During that time, the company used the phone's sensors and proprietary algorithm to identify good drivers based on more than 200 factors, such as such as braking patterns, acceleration and mileage.
The company has added downloads at nearly 50 percent month-over-month with direct premiums written increasing by 331 percent in the second quarter from the previous, Timm said.
"Since we don't give a quote to bad drivers - the 30 percent of drivers who are responsible for 50 percent of claims - we are able to give good drivers a discount of up to 52 percent off their current rates," he said. "Drivers can get a quote, customize their coverage and cancel their old insurance plan all through the app."
Located on West Gay Street, Root has grown to nearly 60 employees from the three-person team when Timm started the company.
"There's a reason we decided to make Root's home in Columbus. Columbus has a fast growing startup community with a supportive entrepreneurial culture," Timm said. "It also boasts strong talent coming from The Ohio State University, one of the most innovative universities in the country. I am excited for the future of Columbus as a burgeoning area for talent and innovative ventures, and for Root Insurance to help lead that growth."
Timm has worked across a variety of departments in the insurance industry since he was 14 years old, he said.
In corporate strategy, he was responsible for identifying market and industry trends and making recommendations on how the business model should evolve.
"But I soon came to two realizations: Consumers were embracing mobile technology at an unprecedented rate, but we were still stuck in the age of the internet; and while big data opened up a whole world of possibilities to fix what was broken, we didn't have the ability to capitalize on that opportunity," Timm said. "The result - technology was moving forward and leaving insurance increasingly behind."

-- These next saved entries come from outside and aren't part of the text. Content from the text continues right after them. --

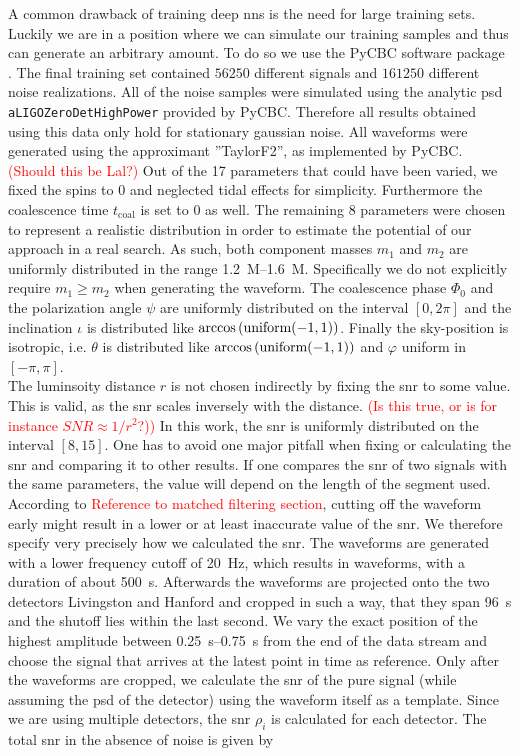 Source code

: A common drawback of training deep \gls{nns} is the need for large training sets. Luckily we are in a position where we can simulate our training samples and thus can generate an arbitrary amount. To do so we use the PyCBC software package \cite{pycbc}. The final training set contained $56250$ different signals and $161250$ different noise realizations. All of the noise samples were simulated using the analytic \gls{psd} \verb|aLIGOZeroDetHighPower| provided by PyCBC. Therefore all results obtained using this data only hold for stationary gaussian noise. All waveforms were generated using the approximant ''TaylorF2'', as implemented by PyCBC. \textcolor{red}{(Should this be Lal?)} Out of the 17 parameters that could have been varied, we fixed the spins to $0$ and neglected tidal effects for simplicity. Furthermore the coalescence time $t_\text{coal}$ is set to $0$ as well. The remaining $8$ parameters were chosen to represent a realistic distribution in order to estimate the potential of our approach in a real search. As such, both component masses $m_1$ and $m_2$ are uniformly distributed in the range \SIrange{1.2}{1.6}{M_\odot}. Specifically we do not explicitly require $m_1\geq m_2$ when generating the waveform. The coalescence phase $\Phi_0$  and the polarization angle $\psi$ are uniformly distributed on the interval $\left[0, 2\pi\right]$ and the inclination $\iota$ is distributed like $\arccos{\left( \text{uniform}{\left( -1, 1 \right)} \right)}$. Finally the sky-position is isotropic, i.e. $\theta$ is distributed like $\arccos{\left( \text{uniform}{\left( -1, 1 \right)} \right)}$ and $\varphi$ uniform in $\left[-\pi, \pi\right]$.\\
The luminsoity distance $r$ is not chosen indirectly by fixing the \gls{snr} to some value. This is valid, as the \gls{snr} scales inversely with the distance. \textcolor{red}{(Is this true, or is for instance $SNR\approx 1/r^2$?))} In this work, the \gls{snr} is uniformly distributed on the interval $\left[8,15\right]$. One has to avoid one major pitfall when fixing or calculating the \gls{snr} and comparing it to other results. If one compares the \gls{snr} of two signals with the same parameters, the value will depend on the length of the segment used. According to \textcolor{red}{Reference to matched filtering section}, cutting off the waveform early might result in a lower or at least inaccurate value of the \gls{snr}. We therefore specify very precisely how we calculated the \gls{snr}. The waveforms are generated with a lower frequency cutoff of \SI{20}{\hertz}, which results in waveforms, with a duration of about \SI{500}{\s}. Afterwards the waveforms are projected onto the two detectors Livingston and Hanford and cropped in such a way, that they span \SI{96}{\s} and the shutoff lies within the last second. We vary the exact position of the highest amplitude between \SIrange{0.25}{0.75}{\s} from the end of the data stream and choose the signal that arrives at the latest point in time as reference. Only after the waveforms are cropped, we calculate the \gls{snr} of the pure signal (while assuming the \gls{psd} of the detector) using the waveform itself as a template. Since we are using multiple detectors, the \gls{snr} $\rho_i$ is calculated for each detector. The total \gls{snr} in the absence of noise is given by
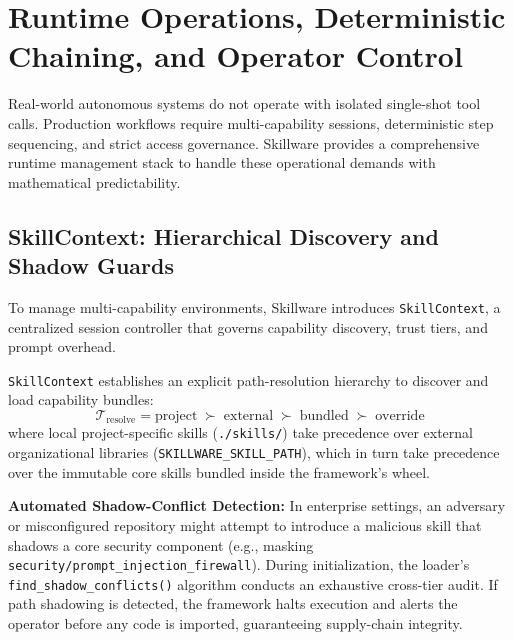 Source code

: 
\section{Runtime Operations, Deterministic Chaining, and Operator Control}
\label{sec:runtime_operations}

Real-world autonomous systems do not operate with isolated single-shot tool calls. Production workflows require multi-capability sessions, deterministic step sequencing, and strict access governance. Skillware provides a comprehensive runtime management stack to handle these operational demands with mathematical predictability.

\subsection{SkillContext: Hierarchical Discovery and Shadow Guards}
\label{subsec:skillcontext}

To manage multi-capability environments, Skillware introduces \texttt{SkillContext}, a centralized session controller that governs capability discovery, trust tiers, and prompt overhead. 

\texttt{SkillContext} establishes an explicit path-resolution hierarchy to discover and load capability bundles:
\begin{equation}
\label{eq:tier_resolution}
\mathcal{T}_{\text{resolve}} = \text{project} \;\succ\; \text{external} \;\succ\; \text{bundled} \;\succ\; \text{override}
\end{equation}
where local project-specific skills (\texttt{./skills/}) take precedence over external organizational libraries (\texttt{SKILLWARE\_SKILL\_PATH}), which in turn take precedence over the immutable core skills bundled inside the framework's wheel.

\textbf{Automated Shadow-Conflict Detection:} In enterprise settings, an adversary or misconfigured repository might attempt to introduce a malicious skill that shadows a core security component (e.g., masking \texttt{security/prompt\_injection\_firewall}). During initialization, the loader's \texttt{find\_shadow\_conflicts()} algorithm conducts an exhaustive cross-tier audit. If path shadowing is detected, the framework halts execution and alerts the operator before any code is imported, guaranteeing supply-chain integrity.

He saw an opportunity for the auto insurance industry to reinvent itself by using the available technology to improve the customer experience.
In 2014, Ohio's average auto insurance expenditure ranked as the 12th lowest in the nation at $683 compared with the U.S. average at $866, according to National Association of Insurance Commissioners.
"Technology presents an opportunity to reimagine insurance, accurately predicting risk and offering more personalized and fairer rates to drivers. It also introduces new innovations that improve road safety, such as the rise of driverless technology," Timm said. "The challenge here is navigating an environment that isn't supportive of new technologies disrupting the industry."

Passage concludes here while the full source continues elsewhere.